Exercise prompt: Below are some records. Say in a single number how many of their lines include the word "texorpdfstring".

(Pictures paired with source code)
_ _ _ _

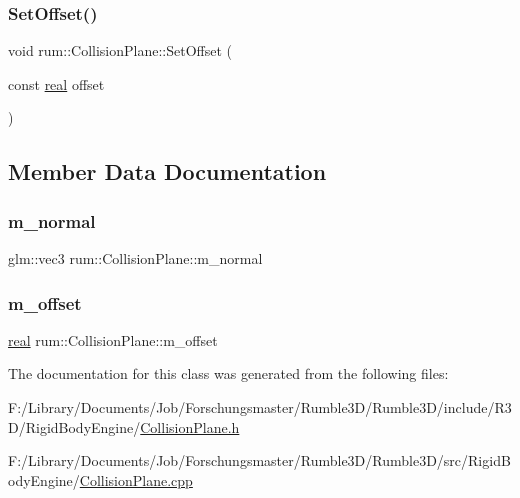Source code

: \mbox{\label{classrum_1_1_collision_plane_a875e1d5f35d8dd71dcbcb8a0d8dc9b8e}} 
\subsubsection{\texorpdfstring{Set\+Offset()}{SetOffset()}}
{\footnotesize\ttfamily void rum\+::\+Collision\+Plane\+::\+Set\+Offset (\begin{DoxyParamCaption}\item[{const \hyperlink{namespacerum_a7e8cca23573d5eaead0f138cbaa4862c}{real}}]{offset }\end{DoxyParamCaption})}



\subsection{Member Data Documentation}
\mbox{\label{classrum_1_1_collision_plane_aa2f3d73f116cb6965cd561f25ea4b67e}} 
\subsubsection{\texorpdfstring{m\+\_\+normal}{m\_normal}}
{\footnotesize\ttfamily glm\+::vec3 rum\+::\+Collision\+Plane\+::m\+\_\+normal\hspace{0.3cm}{\ttfamily [protected]}}

\mbox{\label{classrum_1_1_collision_plane_a0630544f46ad1830d7f73f94746f1f25}} 
\subsubsection{\texorpdfstring{m\+\_\+offset}{m\_offset}}
{\footnotesize\ttfamily \hyperlink{namespacerum_a7e8cca23573d5eaead0f138cbaa4862c}{real} rum\+::\+Collision\+Plane\+::m\+\_\+offset\hspace{0.3cm}{\ttfamily [protected]}}



The documentation for this class was generated from the following files\+:\begin{DoxyCompactItemize}
\item 
F\+:/\+Library/\+Documents/\+Job/\+Forschungsmaster/\+Rumble3\+D/\+Rumble3\+D/include/\+R3\+D/\+Rigid\+Body\+Engine/\hyperlink{_collision_plane_8h}{Collision\+Plane.\+h}\item 
F\+:/\+Library/\+Documents/\+Job/\+Forschungsmaster/\+Rumble3\+D/\+Rumble3\+D/src/\+Rigid\+Body\+Engine/\hyperlink{_collision_plane_8cpp}{Collision\+Plane.\+cpp}\end{DoxyCompactItemize}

_ _ _ _

Expected output: 3